Background: Efforts to advance health equity in the outpatient setting include routine screening for social determinants of health, expanded access to addiction treatment, and addressing pharmaco-equity. However, the question of how to advance health equity for patients who are hospitalized has been underexplored. We sought to understand hospitalists’ perspectives on health equity needs and innovations.

Methods: We conducted semi-structured focus groups with members of HOMERuN – a U.S. collaborative of hospital medicine groups partnering to improve healthcare delivery. Focus groups focused on 1) the current state of health equity, 2) challenges to incorporating health equity, and 3) ideas to measure, report, and address health equity all in inpatient settings. Focus groups were recorded and transcribed. Rapid qualitative analysis methods were used to explore themes and subthemes. We report the preliminary findings here.

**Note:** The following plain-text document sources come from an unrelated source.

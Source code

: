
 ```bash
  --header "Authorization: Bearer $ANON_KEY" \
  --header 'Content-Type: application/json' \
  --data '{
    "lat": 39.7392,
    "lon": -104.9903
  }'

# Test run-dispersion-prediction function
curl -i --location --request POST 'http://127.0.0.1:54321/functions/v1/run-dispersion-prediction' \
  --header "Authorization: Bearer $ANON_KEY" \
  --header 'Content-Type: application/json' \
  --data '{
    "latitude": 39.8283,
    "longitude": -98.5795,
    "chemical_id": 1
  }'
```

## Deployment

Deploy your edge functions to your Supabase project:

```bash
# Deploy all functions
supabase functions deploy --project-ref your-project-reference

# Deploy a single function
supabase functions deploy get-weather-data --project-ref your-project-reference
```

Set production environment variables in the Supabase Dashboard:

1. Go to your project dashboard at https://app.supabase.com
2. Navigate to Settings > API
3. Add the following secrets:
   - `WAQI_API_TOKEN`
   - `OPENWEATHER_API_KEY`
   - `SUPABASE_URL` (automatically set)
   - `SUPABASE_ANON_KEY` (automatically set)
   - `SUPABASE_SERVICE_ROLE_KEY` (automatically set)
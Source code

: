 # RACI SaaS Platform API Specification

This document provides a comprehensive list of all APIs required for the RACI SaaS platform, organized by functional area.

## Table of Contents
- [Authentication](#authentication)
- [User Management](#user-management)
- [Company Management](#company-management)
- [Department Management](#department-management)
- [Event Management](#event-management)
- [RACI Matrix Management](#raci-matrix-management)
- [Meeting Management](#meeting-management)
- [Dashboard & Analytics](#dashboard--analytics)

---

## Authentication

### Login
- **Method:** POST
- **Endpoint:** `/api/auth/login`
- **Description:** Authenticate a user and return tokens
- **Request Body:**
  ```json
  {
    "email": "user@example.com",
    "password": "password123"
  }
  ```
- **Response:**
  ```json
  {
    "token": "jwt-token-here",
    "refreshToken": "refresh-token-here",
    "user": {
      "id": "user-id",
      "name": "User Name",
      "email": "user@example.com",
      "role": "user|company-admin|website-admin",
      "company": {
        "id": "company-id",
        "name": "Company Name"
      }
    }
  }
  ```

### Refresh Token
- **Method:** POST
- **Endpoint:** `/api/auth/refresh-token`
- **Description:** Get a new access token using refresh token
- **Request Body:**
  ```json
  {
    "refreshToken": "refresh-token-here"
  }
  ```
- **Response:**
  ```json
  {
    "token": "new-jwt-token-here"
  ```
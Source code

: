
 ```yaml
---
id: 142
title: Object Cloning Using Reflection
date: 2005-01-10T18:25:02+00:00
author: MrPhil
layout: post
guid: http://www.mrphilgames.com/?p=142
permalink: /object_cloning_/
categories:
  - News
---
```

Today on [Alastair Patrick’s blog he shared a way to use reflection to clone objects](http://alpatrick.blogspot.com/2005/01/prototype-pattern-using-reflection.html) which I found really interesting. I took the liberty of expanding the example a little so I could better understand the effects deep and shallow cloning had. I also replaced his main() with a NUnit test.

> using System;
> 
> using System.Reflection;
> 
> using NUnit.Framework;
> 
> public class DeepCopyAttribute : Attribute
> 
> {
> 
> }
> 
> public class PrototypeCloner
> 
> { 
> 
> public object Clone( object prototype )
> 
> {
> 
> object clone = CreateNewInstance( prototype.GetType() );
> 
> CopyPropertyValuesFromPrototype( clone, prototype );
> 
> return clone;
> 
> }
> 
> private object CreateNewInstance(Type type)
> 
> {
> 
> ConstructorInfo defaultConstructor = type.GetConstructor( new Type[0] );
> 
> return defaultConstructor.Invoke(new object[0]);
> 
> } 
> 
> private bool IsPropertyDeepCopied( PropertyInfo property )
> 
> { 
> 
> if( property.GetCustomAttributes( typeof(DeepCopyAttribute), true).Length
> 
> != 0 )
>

Results: Twenty-one hospitalist physicians and physician trainees participated in the focus groups. Key themes emerged across the three designated domains. (Tables 1 and 2)Many hospitals are investing in ways to improve access to equitable care, both within and outside the hospital. Initiatives range from recruitment and retention efforts to diversify staffing to clinical care models like inpatient addiction medicine consult services and post-acute care transitional clinics for uninsured patients. Many are focusing on historically marginalized populations, including patients experiencing incarceration, homelessness & housing instability, or those with substance use disorders. Participants shared increasing inpatient efforts to screen for social drivers of health as well as improving language access and support. There was a shared understanding that valid and reliable patient sociodemographic data was necessary for addressing improved health equity. Stratifying process and outcomes data by subpopulations was unanimously supported to proactively identify and address disparities in care. However, most participants also cited the variability of hospital-based infrastructures for data collection as a key barrier to measuring health equity-related outcomes. Similarly, a lack of funding and resources, including time for faculty and supporting staff (e.g., informaticists and data analysts), limited the scope and pace of equity work. Participants felt that in the current state, moving health equity work forward relies on passionate individuals volunteering. Potential consequences of these challenges for hospitalists were frustration and moral injury. Other challenges included recruiting and retaining a workforce that mirrored the local community and the dearth of resources to address the complexity of care following hospital discharge. Suggestions for future work included improved access to valid and reliable socio-demographic and social driver screen data, routine stratification by socio-demographics, and accessibility of these data (e.g., via electronic health record dashboards) to share and make actionable. Other ideas discussed included embedding equity into quality improvement, greater public policy engagement, focusing on patient education efforts, and utilizing narrative medicine to share the impact of these efforts.

Conclusions: Focus groups of hospitalists from across the country found that while progress is being made in addressing health equity in hospital medicine, the pace and scope are limited by funding and infrastructure barriers.